■ **INPUT RECORDS**:
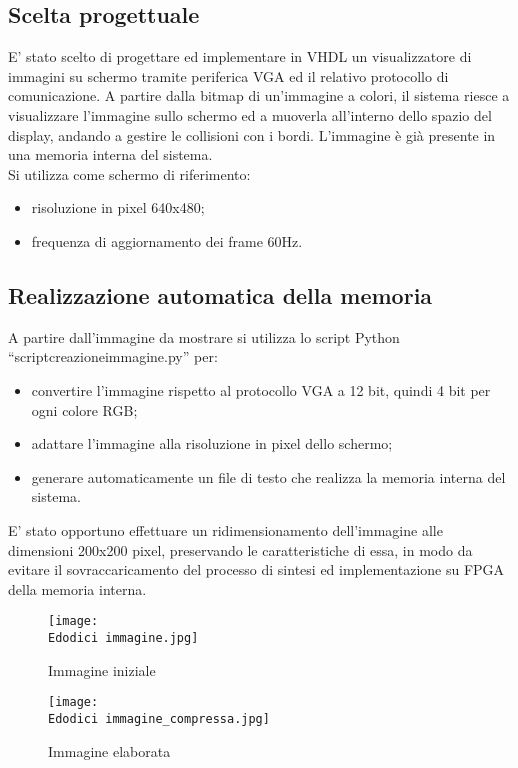 \documentclass[12pt]{article}
\def \Edodici {Allegati/Esercizio12/}
\begin{document}
{\subsection{Scelta progettuale}
E’ stato scelto di progettare ed implementare in VHDL un visualizzatore di immagini su schermo tramite periferica VGA ed il relativo protocollo di comunicazione. A partire dalla bitmap di un’immagine a colori, il sistema riesce a visualizzare l’immagine sullo schermo ed a muoverla all’interno dello spazio del display, andando a gestire le collisioni con i bordi. L’immagine è già presente in una memoria interna del sistema.
\\Si utilizza come schermo di riferimento:
\begin{itemize}
    \item risoluzione in pixel 640x480;
    \item frequenza di aggiornamento dei frame 60Hz.
\end{itemize}
\subsection{Realizzazione automatica della memoria}
A partire dall’immagine da mostrare si utilizza lo script Python “scriptcreazioneimmagine.py” per:
\begin{itemize}
    \item convertire l’immagine rispetto al protocollo VGA a 12 bit, quindi 4 bit per ogni colore RGB;
    \item adattare l’immagine alla risoluzione in pixel dello schermo;
    \item generare automaticamente un file di testo che realizza la memoria interna del sistema.
\end{itemize}
E’ stato opportuno effettuare un ridimensionamento dell’immagine alle dimensioni 200x200 pixel, preservando le caratteristiche di essa, in modo da evitare il sovraccaricamento  del processo di sintesi ed implementazione su FPGA della memoria interna.
\begin{figure}[ht!]
    \centering
    \texttt{[image: \\Edodici immagine.jpg]}
    \caption{Immagine iniziale}
\end{figure}
\begin{figure}[ht!]
    \centering
    \texttt{[image: \\Edodici immagine\_compressa.jpg]}
    \caption{Immagine elaborata}
\end{figure}
}
\end{document}
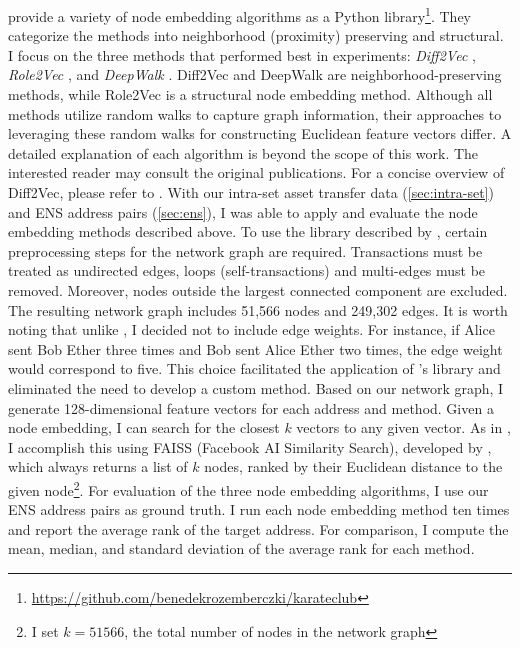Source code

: \documentclass[12pt,a4paper,titlepage,oneside,english]{article}
\begin{document}
\cite{karateclub} provide a variety of node embedding algorithms as a Python library\footnote{\url{https://github.com/benedekrozemberczki/karateclub}}. They categorize the methods into neighborhood (proximity) preserving and structural. \newline
I focus on the three methods that performed best in \cite{Beres2020} experiments: \textit{Diff2Vec} \citep{rozemberczki2020difftovec}, \textit{Role2Vec} \citep{ahmed2018roletovec}, and \textit{DeepWalk} \citep{perozzi2014}. Diff2Vec and DeepWalk are neighborhood-preserving methods, while Role2Vec is a structural node embedding method. Although all methods utilize random walks to capture graph information, their approaches to leveraging these random walks for constructing Euclidean feature vectors differ. A detailed explanation of each algorithm is beyond the scope of this work. The interested reader may consult the original publications. For a concise overview of Diff2Vec, please refer to \cite{wu2022tutela}. \newline
With our intra-set asset transfer data (\ref{sec:intra-set}) and ENS address pairs (\ref{sec:ens}), I was able to apply and evaluate the node embedding methods described above. To use the library described by \cite{karateclub}, certain preprocessing steps for the network graph are required. Transactions must be treated as undirected edges, loops (self-transactions) and multi-edges must be removed. Moreover, nodes outside the largest connected component are excluded. The resulting network graph includes 51,566 nodes and 249,302 edges. \newline
It is worth noting that unlike \cite{wu2022tutela}, I decided not to include edge weights. For instance, if Alice sent Bob Ether three times and Bob sent Alice Ether two times, the edge weight would correspond to five. This choice facilitated the application of \cite{rozemberczki2020difftovec}'s library and eliminated the need to develop a custom method. Based on our network graph, I generate 128-dimensional feature vectors for each address and method. \newline
Given a node embedding, I can search for the closest $k$ vectors to any given vector. As in \cite{wu2022tutela}, I accomplish this using FAISS (Facebook AI Similarity Search), developed by \cite{johnson2019faiss}, which always returns a list of $k$ nodes, ranked by their Euclidean distance to the given node\footnote{I set $k = 51566$, the total number of nodes in the network graph}. \newline
For evaluation of the three node embedding algorithms, I use our ENS address pairs as ground truth. I run each node embedding method ten times and report the average rank of the target address. For comparison, I compute the mean, median, and standard deviation of the average rank for each method.
\end{document}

■ **WORK ITEM**:
Every line between the one holding "Given a node" and the end of the listing above, inclusive, must be transcribed exactly; omit all others.

■ **RESPONSE AREA**:
Given a node embedding, I can search for the closest $k$ vectors to any given vector. As in \cite{wu2022tutela}, I accomplish this using FAISS (Facebook AI Similarity Search), developed by \cite{johnson2019faiss}, which always returns a list of $k$ nodes, ranked by their Euclidean distance to the given node\footnote{I set $k = 51566$, the total number of nodes in the network graph}. \newline
For evaluation of the three node embedding algorithms, I use our ENS address pairs as ground truth. I run each node embedding method ten times and report the average rank of the target address. For comparison, I compute the mean, median, and standard deviation of the average rank for each method.
\end{document}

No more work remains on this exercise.